Using a function on each row of a matrix and getting a similar matrix back

Suppose we have a function acting on a 3-element vector,

function foo(xyz)
a = xyz[1]+1
b = xyz[2]*5
c = xyz[3]/2
return[a,b,c]
end

It works fine if I use a vector as an input, like foo([1,2,3]), but what if I’d like to perform the same operation in each row of a “n by 3” matrix and get a matrix of the same size back?
Is there a recommended way to do this?
Rewriting the function is also an option, if there’s a more elegant way to do so.

I tried using map, but map(foo,[1,2,3]) gives me errors for some reason I don’t understand. Any insights into this?

stack(foo.(eachrow(rand(10,3))))’ seems to do the job, but feels a bit clunky, and there must be a better way to do it.

Multiple dispatch–define a method for xyz::Vector and another for xyz::Matrix. Methods · The Julia Language

1 Like

See mapslices. For example mapslices(foo, rand(10,3); dims=2).

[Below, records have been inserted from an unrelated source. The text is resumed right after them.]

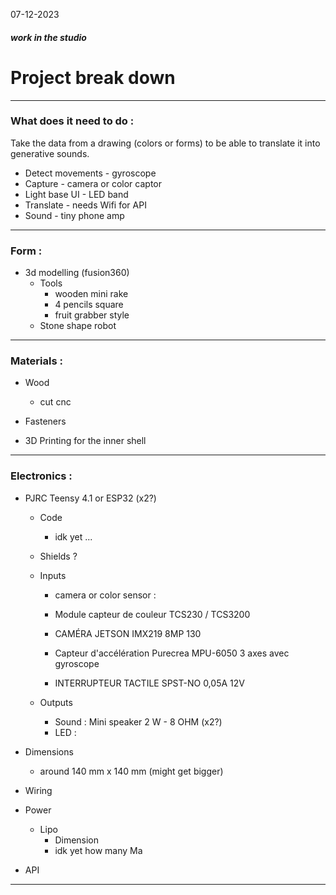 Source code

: 07-12-2023
##### work in the studio

# Project break down
---
### What does it need to do :

Take the data from a drawing (colors or forms) to be able to translate it into generative sounds.

- Detect movements - gyroscope
- Capture - camera or color captor
- Light base UI - LED band
- Translate - needs Wifi for API
- Sound - tiny phone amp

---
### Form :
- 3d modelling (fusion360)
  - Tools
       - wooden mini rake
       - 4 pencils square
       - fruit grabber style 
   - Stone shape robot

---
### Materials :

- Wood
   - cut cnc

- Fasteners

- 3D Printing for the inner shell
   
---
### Electronics : 

- PJRC Teensy 4.1 or ESP32 (x2?)
   - Code
      - idk yet ...

   - Shields ?

   - Inputs
     - camera or color sensor : 

     - Module capteur de couleur TCS230 / TCS3200
     - CAMÉRA JETSON IMX219 8MP 130

     - Capteur d'accélération Purecrea MPU-6050 3 axes avec gyroscope

     - INTERRUPTEUR TACTILE SPST-NO 0,05A 12V

   - Outputs
     - Sound : Mini speaker 2 W - 8 OHM (x2?)
     - LED : 

- Dimensions 
     - around 140 mm x 140 mm (might get bigger)

- Wiring

- Power
    - Lipo
       - Dimension
       - idk yet how many Ma

- API 


--- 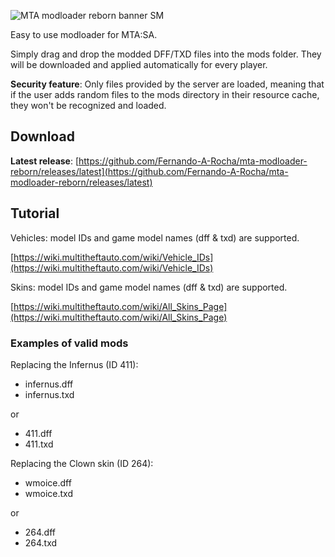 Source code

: ![MTA modloader reborn banner SM](https://github.com/Fernando-A-Rocha/mta-modloader-reborn/assets/34967844/d330016b-03e4-42a3-bd8b-bdb8793d25bc)

Easy to use modloader for MTA:SA.

Simply drag and drop the modded DFF/TXD files into the mods folder. They will be downloaded and applied automatically for every player.

**Security feature**: Only files provided by the server are loaded, meaning that if the user adds random files to the mods directory in their resource cache, they won't be recognized and loaded.

## Download

**Latest release**: [https://github.com/Fernando-A-Rocha/mta-modloader-reborn/releases/latest](https://github.com/Fernando-A-Rocha/mta-modloader-reborn/releases/latest)

## Tutorial

Vehicles: model IDs and game model names (dff & txd) are supported.

[https://wiki.multitheftauto.com/wiki/Vehicle_IDs](https://wiki.multitheftauto.com/wiki/Vehicle_IDs)

Skins: model IDs and game model names (dff & txd) are supported.

[https://wiki.multitheftauto.com/wiki/All_Skins_Page](https://wiki.multitheftauto.com/wiki/All_Skins_Page)

### Examples of valid mods
  
Replacing the Infernus (ID 411):

- infernus.dff
- infernus.txd

or

- 411.dff
- 411.txd
	
	
Replacing the Clown skin (ID 264):

- wmoice.dff
- wmoice.txd

or

- 264.dff
- 264.txd
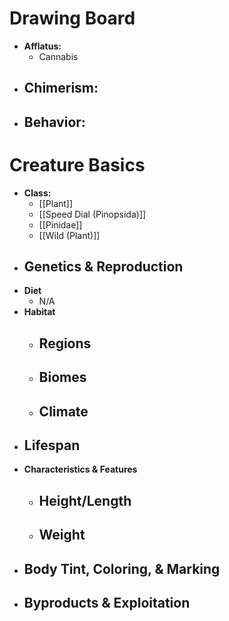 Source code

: # Drawing Board
- **Afflatus:**
	- Cannabis
- **Chimerism:**
	- 
- **Behavior:**
	- 
# Creature Basics
- **Class:**
	- [[Plant]]
	- [[Speed Dial (Pinopsida)]]
	- [[Pinidae]]
	- [[Wild (Plant)]]
- **Genetics & Reproduction**
	- 
- **Diet**
	- N/A
- **Habitat**
	- Regions
		- 
	- Biomes
		- 
	- Climate
		- 
- **Lifespan**
	- 
- **Characteristics & Features**
	- Height/Length
		- 
	- Weight
		- 
- **Body Tint, Coloring, & Marking**
	- 
- **Byproducts & Exploitation**
	-  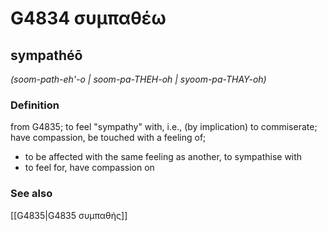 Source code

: # G4834 συμπαθέω

## sympathéō

_(soom-path-eh'-o | soom-pa-THEH-oh | syoom-pa-THAY-oh)_

### Definition

from G4835; to feel "sympathy" with, i.e., (by implication) to commiserate; have compassion, be touched with a feeling of; 

- to be affected with the same feeling as another, to sympathise with
- to feel for, have compassion on

### See also

[[G4835|G4835 συμπαθής]]
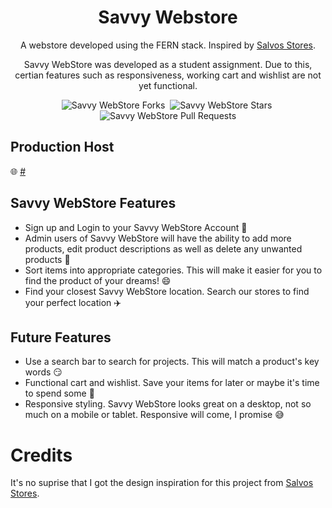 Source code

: <h1 align="center">Savvy Webstore</h1>

<p align="center">A webstore developed using the FERN stack. Inspired by <a href="https://www.salvosstores.com.au/">Salvos Stores</a>.</p>
<p align="center">Savvy WebStore was developed as a student assignment. Due to this, certian features such as responsiveness, working cart and wishlist are not yet functional.</p>

<div align="center">
  <img src='https://img.shields.io/github/forks/Thatskat/savvy-webstore?label=Forks&style=for-the-badge&color=%23bbf7d0' alt='Savvy WebStore Forks'/>&nbsp;
 <img src='https://img.shields.io/github/stars/Thatskat/savvy-webstore?style=for-the-badge&color=%23bbf7d0' alt='Savvy WebStore Stars'/>&nbsp;
 <img src='https://img.shields.io/github/issues-pr/Thatskat/savvy-webstore?style=for-the-badge&color=%23bbf7d0' alt='Savvy WebStore Pull Requests'/>
</div>

## Production Host

🌐 [#](#)

## Savvy WebStore Features
- Sign up and Login to your Savvy WebStore Account 💁
- Admin users of Savvy WebStore will have the ability to add more products, edit product descriptions as well as delete any unwanted products 🧮
- Sort items into appropriate categories. This will make it easier for you to find the product of your dreams! 😄
- Find your closest Savvy WebStore location. Search our stores to find your perfect location ✈️

## Future Features
- Use a search bar to search for projects. This will match a product's key words 😏
- Functional cart and wishlist. Save your items for later or maybe it's time to spend some 🤑
- Responsive styling. Savvy WebStore looks great on a desktop, not so much on a mobile or tablet. Responsive will come, I promise 😅


# Credits
It's no suprise that I got the design inspiration for this project from [Salvos Stores](https://www.salvosstores.com.au/).
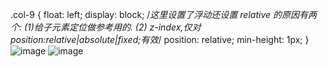 .col-9 {
    float: left;
    display: block;
    /*这里设置了浮动还设置 relative 的原因有两个: (1)给子元素定位做参考用的.
    (2) z-index,仅对position:relative|absolute|fixed;有效*/
    position: relative;
    min-height: 1px;
}
![image](https://github.com/irfan1024/irfan-s/blob/master/%E7%94%B5%E5%95%86%E7%BD%91%E7%AB%99/111.png)
![image](https://github.com/irfan1024/irfan-s/blob/master/%E7%94%B5%E5%95%86%E7%BD%91%E7%AB%99/222.png)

Although if you’re actually using vectors of length 3 (or <50 or so), you might do better to use the StaticArrays.jl package to make a Vector{SVector{3,Float64}} rather than Matrix{Float64}. SVectors are super nice (and fast!) for operations on small vectors, and this format comes pre-sliced so you can simply map foo on it.

2 Likes

This is equivalent to [foo(1), foo(2), foo(3)], i.e. calling foo for each element of [1,2,3]. This errors because your foo function expects a vector, not a scalar.

You could simply write a loop:

B = similar(A) # assumes result of `foo` is the same type
@views for i in axes(A,1)
    B[i,:] = foo(A[i,:])
end

Loops give a lot more flexibility. For example, you could even work in-place in A if you want, and maybe have an in-place foo! variant acting on each row so that the whole thing is allocation-free.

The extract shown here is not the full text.